=== Section Start ===

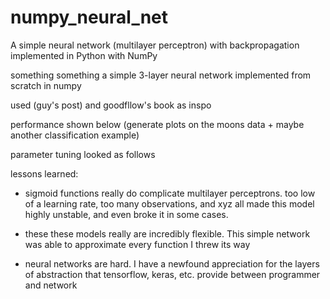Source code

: # numpy_neural_net
A simple neural network (multilayer perceptron) with backpropagation implemented in Python with NumPy



something something a simple 3-layer neural network implemented from scratch in numpy

used (guy's post) and goodfllow's book as inspo

performance shown below (generate plots on the moons data + maybe another classification example)

parameter tuning looked as follows

lessons learned:
* sigmoid functions really do complicate multilayer perceptrons. too low of a learning rate, too many observations, and xyz all made this model highly unstable, and even broke it in some cases. 

* these these models really are incredibly flexible. This simple network was able to approximate every function I threw its way

* neural networks are hard. I have a newfound appreciation for the layers of abstraction that tensorflow, keras, etc. provide between programmer and network
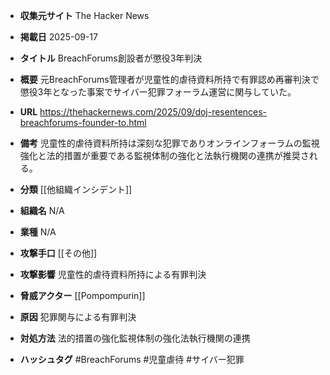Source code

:- **収集元サイト**
The Hacker News

- **掲載日**
2025-09-17

- **タイトル**
BreachForums創設者が懲役3年判決

- **概要**
元BreachForums管理者が児童性的虐待資料所持で有罪認め再審判決で懲役3年となった事案でサイバー犯罪フォーラム運営に関与していた。

- **URL**
https://thehackernews.com/2025/09/doj-resentences-breachforums-founder-to.html

- **備考**
児童性的虐待資料所持は深刻な犯罪でありオンラインフォーラムの監視強化と法的措置が重要である監視体制の強化と法執行機関の連携が推奨される。

- **分類**
[[他組織インシデント]]

- **組織名**
N/A

- **業種**
N/A

- **攻撃手口**
[[その他]]

- **攻撃影響**
児童性的虐待資料所持による有罪判決

- **脅威アクター**
[[Pompompurin]]

- **原因**
犯罪関与による有罪判決

- **対処方法**
法的措置の強化監視体制の強化法執行機関の連携

- **ハッシュタグ**
#BreachForums #児童虐待 #サイバー犯罪
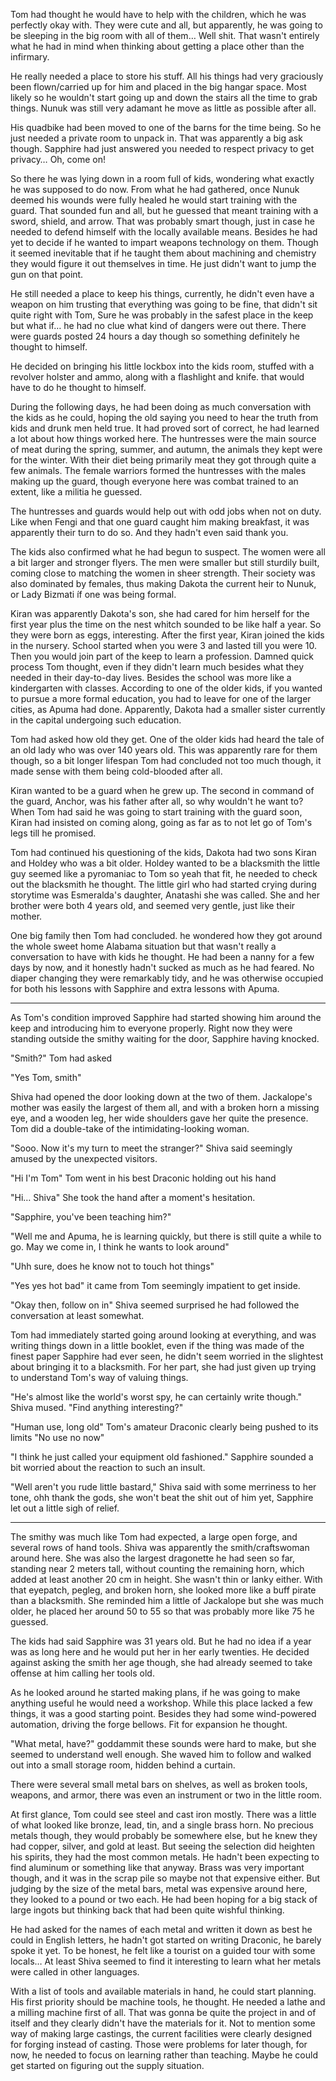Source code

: 

Tom had thought he would have to help with the children, which he was perfectly okay with. They were cute and all, but apparently, he was going to be sleeping in the big room with all of them… Well shit. That wasn't entirely what he had in mind when thinking about getting a place other than the infirmary.

He really needed a place to store his stuff. All his things had very graciously been flown/carried up for him and placed in the big hangar space. Most likely so he wouldn't start going up and down the stairs all the time to grab things. Nunuk was still very adamant he move as little as possible after all.

His quadbike had been moved to one of the barns for the time being. So he just needed a private room to unpack in. That was apparently a big ask though. Sapphire had just answered you needed to respect privacy to get privacy… Oh, come on!

So there he was lying down in a room full of kids, wondering what exactly he was supposed to do now. From what he had gathered, once Nunuk deemed his wounds were fully healed he would start training with the guard. That sounded fun and all, but he guessed that meant training with a sword, shield, and arrow. That was probably smart though, just in case he needed to defend himself with the locally available means. Besides he had yet to decide if he wanted to impart weapons technology on them. Though it seemed inevitable that if he taught them about machining and chemistry they would figure it out themselves in time. He just didn't want to jump the gun on that point.

He still needed a place to keep his things, currently, he didn't even have a weapon on him trusting that everything was going to be fine, that didn't sit quite right with Tom, Sure he was probably in the safest place in the keep but what if… he had no clue what kind of dangers were out there. There were guards posted 24 hours a day though so something definitely he thought to himself.

He decided on bringing his little lockbox into the kids room, stuffed with a revolver holster and ammo, along with a flashlight and knife. that would have to do he thought to himself.

During the following days, he had been doing as much conversation with the kids as he could, hoping the old saying you need to hear the truth from kids and drunk men held true. It had proved sort of correct, he had learned a lot about how things worked here. The huntresses were the main source of meat during the spring, summer, and autumn, the animals they kept were for the winter. With their diet being primarily meat they got through quite a few animals. The female warriors formed the huntresses with the males making up the guard, though everyone here was combat trained to an extent, like a militia he guessed.

The huntresses and guards would help out with odd jobs when not on duty. Like when Fengi and that one guard caught him making breakfast, it was apparently their turn to do so. And they hadn't even said thank you.

The kids also confirmed what he had begun to suspect. The women were all a bit larger and stronger flyers. The men were smaller but still sturdily built, coming close to matching the women in sheer strength. Their society was also dominated by females, thus making Dakota the current heir to Nunuk, or Lady Bizmati íf one was being formal.

Kiran was apparently Dakota's son, she had cared for him herself for the first year plus the time on the nest whitch sounded to be like half a year. So they were born as eggs, interesting. After the first year, Kiran joined the kids in the nursery. School started when you were 3 and lasted till you were 10. Then you would join part of the keep to learn a profession. Damned quick process Tom thought, even if they didn't learn much besides what they needed in their day-to-day lives. Besides the school was more like a kindergarten with classes. According to one of the older kids, if you wanted to pursue a more formal education, you had to leave for one of the larger cities, as Apuma had done. Apparently, Dakota had a smaller sister currently in the capital undergoing such education.

Tom had asked how old they get. One of the older kids had heard the tale of an old lady who was over 140 years old. This was apparently rare for them though, so a bit longer lifespan Tom had concluded not too much though, it made sense with them being cold-blooded after all.

Kiran wanted to be a guard when he grew up. The second in command of the guard, Anchor, was his father after all, so why wouldn't he want to? When Tom had said he was going to start training with the guard soon, Kiran had insisted on coming along, going as far as to not let go of Tom's legs till he promised.

Tom had continued his questioning of the kids, Dakota had two sons Kiran and Holdey who was a bit older. Holdey wanted to be a blacksmith the little guy seemed like a pyromaniac to Tom so yeah that fit, he needed to check out the blacksmith he thought. The little girl who had started crying during storytime was Esmeralda's daughter, Anatashi she was called. She and her brother were both 4 years old, and seemed very gentle, just like their mother.

One big family then Tom had concluded. he wondered how they got around the whole sweet home Alabama situation but that wasn't really a conversation to have with kids he thought. He had been a nanny for a few days by now, and it honestly hadn't sucked as much as he had feared. No diaper changing they were remarkably tidy, and he was otherwise occupied for both his lessons with Sapphire and extra lessons with Apuma.

***

As Tom's condition improved Sapphire had started showing him around the keep and introducing him to everyone properly. Right now they were standing outside the smithy waiting for the door, Sapphire having knocked.

"Smith?" Tom had asked

"Yes Tom, smith"

Shiva had opened the door looking down at the two of them. Jackalope's mother was easily the largest of them all, and with a broken horn a missing eye, and a wooden leg, her wide shoulders gave her quite the presence. Tom did a double-take of the intimidating-looking woman.

"Sooo. Now it's my turn to meet the stranger?" Shiva said seemingly amused by the unexpected visitors.

"Hi I'm Tom" Tom went in his best Draconic holding out his hand

"Hi… Shiva" She took the hand after a moment's hesitation.

"Sapphire, you've been teaching him?"

"Well me and Apuma, he is learning quickly, but there is still quite a while to go. May we come in, I think he wants to look around"

"Uhh sure, does he know not to touch hot things"

"Yes yes hot bad" it came from Tom seemingly impatient to get inside.

"Okay then, follow on in" Shiva seemed surprised he had followed the conversation at least somewhat.

Tom had immediately started going around looking at everything, and was writing things down in a little booklet, even if the thing was made of the finest paper Sapphire had ever seen, he didn't seem worried in the slightest about bringing it to a blacksmith. For her part, she had just given up trying to understand Tom's way of valuing things.

"He's almost like the world's worst spy, he can certainly write though." Shiva mused. "Find anything interesting?"

"Human use, long old" Tom's amateur Draconic clearly being pushed to its limits "No use no now"

"I think he just called your equipment old fashioned." Sapphire sounded a bit worried about the reaction to such an insult.

"Well aren't you rude little bastard," Shiva said with some merriness to her tone, ohh thank the gods, she won't beat the shit out of him yet, Sapphire let out a little sigh of relief.

***

The smithy was much like Tom had expected, a large open forge, and several rows of hand tools. Shiva was apparently the smith/craftswoman around here. She was also the largest dragonette he had seen so far, standing near 2 meters tall, without counting the remaining horn, which added at least another 20 cm in height. She wasn't thin or lanky either. With that eyepatch, pegleg, and broken horn, she looked more like a buff pirate than a blacksmith. She reminded him a little of Jackalope but she was much older, he placed her around 50 to 55 so that was probably more like 75 he guessed.

The kids had said Sapphire was 31 years old. But he had no idea if a year was as long here and he would put her in her early twenties. He decided against asking the smith her age though, she had already seemed to take offense at him calling her tools old.

As he looked around he started making plans, if he was going to make anything useful he would need a workshop. While this place lacked a few things, it was a good starting point. Besides they had some wind-powered automation, driving the forge bellows. Fit for expansion he thought.

"What metal, have?" goddammit these sounds were hard to make, but she seemed to understand well enough. She waved him to follow and walked out into a small storage room, hidden behind a curtain.

There were several small metal bars on shelves, as well as broken tools, weapons, and armor, there was even an instrument or two in the little room.

At first glance, Tom could see steel and cast iron mostly. There was a little of what looked like bronze, lead, tin, and a single brass horn. No precious metals though, they would probably be somewhere else, but he knew they had copper, silver, and gold at least. But seeing the selection did heighten his spirits, they had the most common metals. He hadn't been expecting to find aluminum or something like that anyway. Brass was very important though, and it was in the scrap pile so maybe not that expensive either. But judging by the size of the metal bars, metal was expensive around here, they looked to a pound or two each. He had been hoping for a big stack of large ingots but thinking back that had been quite wishful thinking.

He had asked for the names of each metal and written it down as best he could in English letters, he hadn't got started on writing Draconic, he barely spoke it yet. To be honest, he felt like a tourist on a guided tour with some locals… At least Shiva seemed to find it interesting to learn what her metals were called in other languages.

With a list of tools and available materials in hand, he could start planning. His first priority should be machine tools, he thought. He needed a lathe and a milling machine first of all. That was gonna be quite the project in and of itself and they clearly didn't have the materials for it. Not to mention some way of making large castings, the current facilities were clearly designed for forging instead of casting. Those were problems for later though, for now, he needed to focus on learning rather than teaching. Maybe he could get started on figuring out the supply situation.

=== Section End ===

**Aim of the task**
Using the records above, report the count of lines holding "guards" and nothing else.

**Answer to the problem**
2